Em 1926, Mao Zedong une-se aos militares revolucionários e seu Exército Vermelho, chefiados pelo general Chu Teh. Juntos retiram-se para Kiangsi, no interior do país, com o objetivo de organizar suas bases de apoio. Ao lado de Chu Teh e Chu Enlai, em 1931, Mao proclama, nos territórios controlados pelo Exército Vermelho, a República Socialista da China, sob a inspiração da grande Revolução Soviética da Rússia.
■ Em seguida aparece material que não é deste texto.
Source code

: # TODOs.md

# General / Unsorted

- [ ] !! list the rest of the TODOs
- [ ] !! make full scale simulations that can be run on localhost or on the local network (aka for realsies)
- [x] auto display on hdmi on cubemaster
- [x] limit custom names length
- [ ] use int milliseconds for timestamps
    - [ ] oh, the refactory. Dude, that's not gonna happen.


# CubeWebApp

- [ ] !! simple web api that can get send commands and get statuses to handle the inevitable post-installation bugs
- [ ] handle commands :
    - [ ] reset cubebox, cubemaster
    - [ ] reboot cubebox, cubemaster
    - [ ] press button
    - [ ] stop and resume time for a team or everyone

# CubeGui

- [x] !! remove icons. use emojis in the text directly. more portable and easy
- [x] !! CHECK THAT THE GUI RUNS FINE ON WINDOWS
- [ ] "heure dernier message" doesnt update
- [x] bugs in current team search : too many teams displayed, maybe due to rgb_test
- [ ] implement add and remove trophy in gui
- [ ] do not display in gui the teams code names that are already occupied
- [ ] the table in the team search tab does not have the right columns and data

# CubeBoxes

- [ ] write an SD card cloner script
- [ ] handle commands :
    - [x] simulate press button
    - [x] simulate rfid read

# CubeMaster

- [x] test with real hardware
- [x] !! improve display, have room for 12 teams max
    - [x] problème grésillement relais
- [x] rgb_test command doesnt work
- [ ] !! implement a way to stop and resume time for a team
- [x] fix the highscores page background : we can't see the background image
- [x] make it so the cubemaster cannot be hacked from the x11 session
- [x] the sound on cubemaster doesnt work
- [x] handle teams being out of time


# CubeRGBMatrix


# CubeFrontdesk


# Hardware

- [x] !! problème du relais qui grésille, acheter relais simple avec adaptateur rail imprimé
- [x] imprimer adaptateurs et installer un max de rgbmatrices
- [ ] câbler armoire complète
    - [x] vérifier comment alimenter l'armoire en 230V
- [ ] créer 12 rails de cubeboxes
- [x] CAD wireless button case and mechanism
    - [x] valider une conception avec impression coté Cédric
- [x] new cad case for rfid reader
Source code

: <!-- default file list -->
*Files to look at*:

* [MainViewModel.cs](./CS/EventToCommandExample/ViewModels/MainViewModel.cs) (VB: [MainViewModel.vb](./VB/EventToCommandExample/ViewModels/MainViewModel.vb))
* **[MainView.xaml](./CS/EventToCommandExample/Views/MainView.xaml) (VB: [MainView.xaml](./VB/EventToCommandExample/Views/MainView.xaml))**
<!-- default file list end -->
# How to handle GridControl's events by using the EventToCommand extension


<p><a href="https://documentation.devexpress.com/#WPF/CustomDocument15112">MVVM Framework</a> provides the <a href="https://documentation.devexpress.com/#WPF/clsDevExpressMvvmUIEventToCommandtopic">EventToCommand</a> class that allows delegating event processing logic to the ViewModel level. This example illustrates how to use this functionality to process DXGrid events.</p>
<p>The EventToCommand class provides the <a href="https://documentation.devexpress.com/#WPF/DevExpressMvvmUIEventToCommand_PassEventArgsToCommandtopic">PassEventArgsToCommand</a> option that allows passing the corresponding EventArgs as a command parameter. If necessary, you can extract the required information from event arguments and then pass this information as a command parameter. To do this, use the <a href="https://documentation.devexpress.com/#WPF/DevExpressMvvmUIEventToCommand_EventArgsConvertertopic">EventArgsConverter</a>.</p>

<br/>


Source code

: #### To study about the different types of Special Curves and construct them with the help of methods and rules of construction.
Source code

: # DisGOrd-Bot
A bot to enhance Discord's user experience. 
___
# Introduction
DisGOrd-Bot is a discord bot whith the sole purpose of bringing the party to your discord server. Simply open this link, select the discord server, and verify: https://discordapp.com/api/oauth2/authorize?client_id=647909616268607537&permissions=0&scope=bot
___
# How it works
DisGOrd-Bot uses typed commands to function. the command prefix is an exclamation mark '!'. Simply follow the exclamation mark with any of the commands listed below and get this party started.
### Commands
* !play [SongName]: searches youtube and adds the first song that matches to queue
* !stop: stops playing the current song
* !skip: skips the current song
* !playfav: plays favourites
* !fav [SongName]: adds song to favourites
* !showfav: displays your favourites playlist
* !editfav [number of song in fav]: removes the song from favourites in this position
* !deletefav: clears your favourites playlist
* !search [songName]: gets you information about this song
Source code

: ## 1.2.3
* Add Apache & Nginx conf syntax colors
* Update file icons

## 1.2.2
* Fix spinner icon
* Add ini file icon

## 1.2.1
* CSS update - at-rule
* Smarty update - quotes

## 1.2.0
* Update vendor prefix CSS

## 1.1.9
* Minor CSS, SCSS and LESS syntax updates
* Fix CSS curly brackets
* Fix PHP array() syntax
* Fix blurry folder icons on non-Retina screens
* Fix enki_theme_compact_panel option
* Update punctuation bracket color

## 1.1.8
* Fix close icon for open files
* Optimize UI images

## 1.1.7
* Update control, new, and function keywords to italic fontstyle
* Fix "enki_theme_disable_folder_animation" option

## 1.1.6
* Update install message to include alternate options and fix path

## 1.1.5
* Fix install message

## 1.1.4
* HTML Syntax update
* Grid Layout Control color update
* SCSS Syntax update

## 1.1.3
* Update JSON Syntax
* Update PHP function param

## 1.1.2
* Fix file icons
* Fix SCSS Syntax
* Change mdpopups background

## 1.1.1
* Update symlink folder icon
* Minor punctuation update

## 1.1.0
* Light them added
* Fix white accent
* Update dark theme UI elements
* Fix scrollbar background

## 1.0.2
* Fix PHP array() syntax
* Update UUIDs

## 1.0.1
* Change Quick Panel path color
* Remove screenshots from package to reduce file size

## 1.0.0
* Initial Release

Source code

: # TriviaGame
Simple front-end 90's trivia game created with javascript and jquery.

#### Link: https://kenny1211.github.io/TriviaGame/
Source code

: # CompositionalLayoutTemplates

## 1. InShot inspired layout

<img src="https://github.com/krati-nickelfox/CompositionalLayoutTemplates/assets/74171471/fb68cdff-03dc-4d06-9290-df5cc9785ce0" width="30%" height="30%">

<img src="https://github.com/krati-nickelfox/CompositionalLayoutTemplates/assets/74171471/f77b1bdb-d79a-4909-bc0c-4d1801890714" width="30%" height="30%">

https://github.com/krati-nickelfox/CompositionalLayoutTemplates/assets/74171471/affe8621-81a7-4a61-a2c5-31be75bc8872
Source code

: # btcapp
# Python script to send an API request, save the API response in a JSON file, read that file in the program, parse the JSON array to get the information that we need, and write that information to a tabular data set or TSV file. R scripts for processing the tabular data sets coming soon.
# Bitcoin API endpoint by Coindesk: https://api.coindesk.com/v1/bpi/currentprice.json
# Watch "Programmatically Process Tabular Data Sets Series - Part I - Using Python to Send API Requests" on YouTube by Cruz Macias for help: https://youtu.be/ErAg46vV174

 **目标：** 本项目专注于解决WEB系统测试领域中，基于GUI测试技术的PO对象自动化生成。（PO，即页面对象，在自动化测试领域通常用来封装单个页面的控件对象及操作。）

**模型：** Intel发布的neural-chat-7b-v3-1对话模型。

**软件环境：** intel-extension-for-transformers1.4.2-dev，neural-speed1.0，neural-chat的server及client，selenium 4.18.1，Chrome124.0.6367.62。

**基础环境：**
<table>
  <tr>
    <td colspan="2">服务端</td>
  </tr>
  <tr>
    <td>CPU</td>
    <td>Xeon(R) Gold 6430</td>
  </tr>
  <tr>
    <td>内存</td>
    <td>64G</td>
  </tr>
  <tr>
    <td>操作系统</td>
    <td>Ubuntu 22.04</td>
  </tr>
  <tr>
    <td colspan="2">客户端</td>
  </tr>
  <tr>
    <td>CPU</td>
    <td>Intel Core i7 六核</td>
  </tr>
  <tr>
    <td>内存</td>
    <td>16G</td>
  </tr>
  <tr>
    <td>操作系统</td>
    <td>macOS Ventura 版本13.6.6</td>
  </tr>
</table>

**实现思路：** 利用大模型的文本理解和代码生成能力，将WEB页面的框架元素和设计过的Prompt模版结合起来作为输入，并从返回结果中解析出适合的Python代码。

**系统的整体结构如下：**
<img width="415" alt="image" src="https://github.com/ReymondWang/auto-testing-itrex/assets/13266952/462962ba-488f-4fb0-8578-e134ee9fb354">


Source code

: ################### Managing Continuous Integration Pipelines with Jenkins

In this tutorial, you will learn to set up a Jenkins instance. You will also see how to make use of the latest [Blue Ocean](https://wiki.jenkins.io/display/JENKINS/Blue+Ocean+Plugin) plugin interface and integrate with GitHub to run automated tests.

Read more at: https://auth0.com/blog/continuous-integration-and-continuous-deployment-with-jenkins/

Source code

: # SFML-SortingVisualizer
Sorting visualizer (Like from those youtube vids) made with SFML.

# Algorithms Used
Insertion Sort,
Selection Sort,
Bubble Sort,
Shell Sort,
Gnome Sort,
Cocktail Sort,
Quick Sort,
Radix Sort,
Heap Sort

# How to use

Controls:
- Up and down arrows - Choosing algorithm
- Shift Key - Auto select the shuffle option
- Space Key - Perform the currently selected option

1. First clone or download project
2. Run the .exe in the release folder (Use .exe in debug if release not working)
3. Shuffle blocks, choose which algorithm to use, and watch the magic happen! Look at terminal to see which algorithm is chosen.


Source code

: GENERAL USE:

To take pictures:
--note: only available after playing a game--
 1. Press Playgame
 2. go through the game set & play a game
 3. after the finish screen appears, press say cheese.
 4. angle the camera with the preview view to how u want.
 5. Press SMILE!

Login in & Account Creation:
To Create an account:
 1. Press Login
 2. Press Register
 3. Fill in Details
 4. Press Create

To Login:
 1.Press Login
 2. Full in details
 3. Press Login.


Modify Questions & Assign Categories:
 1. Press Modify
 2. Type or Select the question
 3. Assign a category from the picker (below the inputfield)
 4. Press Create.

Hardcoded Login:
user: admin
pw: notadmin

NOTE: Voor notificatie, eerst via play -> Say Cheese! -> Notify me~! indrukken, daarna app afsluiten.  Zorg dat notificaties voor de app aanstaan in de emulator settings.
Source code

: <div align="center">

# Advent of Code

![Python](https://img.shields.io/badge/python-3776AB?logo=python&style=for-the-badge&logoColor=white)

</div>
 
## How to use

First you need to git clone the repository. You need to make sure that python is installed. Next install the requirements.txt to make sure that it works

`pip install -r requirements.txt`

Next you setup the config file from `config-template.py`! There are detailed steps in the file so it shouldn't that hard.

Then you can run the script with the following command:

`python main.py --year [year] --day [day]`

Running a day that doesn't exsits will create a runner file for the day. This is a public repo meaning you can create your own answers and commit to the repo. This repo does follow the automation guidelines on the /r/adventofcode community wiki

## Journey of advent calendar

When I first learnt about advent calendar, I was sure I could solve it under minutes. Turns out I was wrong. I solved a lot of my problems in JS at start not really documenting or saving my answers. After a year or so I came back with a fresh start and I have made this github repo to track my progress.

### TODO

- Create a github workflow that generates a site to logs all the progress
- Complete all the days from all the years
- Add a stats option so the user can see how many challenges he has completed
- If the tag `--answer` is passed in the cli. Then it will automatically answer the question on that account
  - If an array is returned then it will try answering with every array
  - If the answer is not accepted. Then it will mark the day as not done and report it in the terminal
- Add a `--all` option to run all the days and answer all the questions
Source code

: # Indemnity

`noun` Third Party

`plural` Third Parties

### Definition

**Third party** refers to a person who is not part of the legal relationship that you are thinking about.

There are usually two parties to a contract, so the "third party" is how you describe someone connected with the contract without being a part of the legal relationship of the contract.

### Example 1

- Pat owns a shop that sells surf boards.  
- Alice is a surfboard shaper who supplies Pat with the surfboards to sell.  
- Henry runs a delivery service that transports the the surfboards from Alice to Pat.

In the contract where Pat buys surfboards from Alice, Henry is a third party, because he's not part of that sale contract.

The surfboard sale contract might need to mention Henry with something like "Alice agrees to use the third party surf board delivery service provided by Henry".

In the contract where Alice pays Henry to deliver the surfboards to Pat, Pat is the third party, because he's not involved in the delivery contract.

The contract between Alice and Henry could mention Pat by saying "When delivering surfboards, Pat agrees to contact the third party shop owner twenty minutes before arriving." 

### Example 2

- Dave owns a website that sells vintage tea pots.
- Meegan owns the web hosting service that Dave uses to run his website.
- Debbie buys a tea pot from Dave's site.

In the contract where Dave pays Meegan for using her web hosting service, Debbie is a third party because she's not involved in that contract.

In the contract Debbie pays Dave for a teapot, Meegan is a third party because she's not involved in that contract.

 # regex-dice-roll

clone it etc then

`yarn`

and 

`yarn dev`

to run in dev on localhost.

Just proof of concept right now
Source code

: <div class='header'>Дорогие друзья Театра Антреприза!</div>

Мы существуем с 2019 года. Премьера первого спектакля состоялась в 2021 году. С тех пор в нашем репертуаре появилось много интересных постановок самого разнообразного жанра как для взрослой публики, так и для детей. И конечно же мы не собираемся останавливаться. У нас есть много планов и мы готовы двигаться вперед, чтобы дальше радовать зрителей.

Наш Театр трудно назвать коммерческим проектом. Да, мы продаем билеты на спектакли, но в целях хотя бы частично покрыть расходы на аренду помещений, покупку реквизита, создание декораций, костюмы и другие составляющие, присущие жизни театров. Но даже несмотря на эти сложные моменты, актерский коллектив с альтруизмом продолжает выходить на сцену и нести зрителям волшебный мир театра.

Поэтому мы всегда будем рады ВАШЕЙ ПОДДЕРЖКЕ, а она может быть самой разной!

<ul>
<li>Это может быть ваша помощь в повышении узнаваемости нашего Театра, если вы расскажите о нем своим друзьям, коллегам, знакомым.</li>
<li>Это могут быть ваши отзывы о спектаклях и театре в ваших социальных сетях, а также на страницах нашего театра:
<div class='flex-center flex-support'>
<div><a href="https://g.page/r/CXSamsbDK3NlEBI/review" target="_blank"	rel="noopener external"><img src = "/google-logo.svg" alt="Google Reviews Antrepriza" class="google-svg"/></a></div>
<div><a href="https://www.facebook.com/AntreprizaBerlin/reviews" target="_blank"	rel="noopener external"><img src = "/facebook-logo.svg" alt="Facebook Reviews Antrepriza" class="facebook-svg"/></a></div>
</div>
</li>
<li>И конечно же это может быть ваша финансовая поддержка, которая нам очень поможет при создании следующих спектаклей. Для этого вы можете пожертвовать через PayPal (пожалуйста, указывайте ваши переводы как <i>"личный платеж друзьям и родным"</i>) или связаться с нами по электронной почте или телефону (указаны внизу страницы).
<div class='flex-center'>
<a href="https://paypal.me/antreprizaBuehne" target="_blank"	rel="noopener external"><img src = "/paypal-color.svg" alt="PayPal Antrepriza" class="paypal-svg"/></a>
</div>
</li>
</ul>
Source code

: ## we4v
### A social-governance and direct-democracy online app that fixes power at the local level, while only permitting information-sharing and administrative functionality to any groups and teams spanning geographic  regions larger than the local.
Chiang Kaishek liderou um golpe militar em 1927 e iniciou uma feroz perseguição aos comunistas, assim como a retomada da política de concessões às potências imperialistas. No mundo se destacava a ascensão do fascismo na Itália, no Japão e na Alemanha. O Japão avança em sua ocupação na Manchúria, em 1931, e instala um governo títere que denominou Manchuquo. Chiang Kaishek tomou posição passiva diante da atitude dos japoneses, mas mesmo assim os comunistas propuseram a concertação de aliança tendo em vista derrotar o inimigo principal do país: os japoneses. Chiang Kaishek recusou essa aliança e promoveu de 1931 a 1935 cinco campanhas de cerco e aniquilamento tendo como alvo as bases centrais do Exército Vermelho. Na quinta campanha impôs severa derrota às forças revolucionárias obrigando-as a uma retirada estratégica. Essa retirada transformou-se na Longa Marcha, após uma reorganização da direção comunista que passou a contar com a liderança de Mao Zedong e Chu Enlai, além de Chu Teh. Esta grande retirada se consagrou como uma importante ofensiva política para enfrentar os Exércitos do Norte.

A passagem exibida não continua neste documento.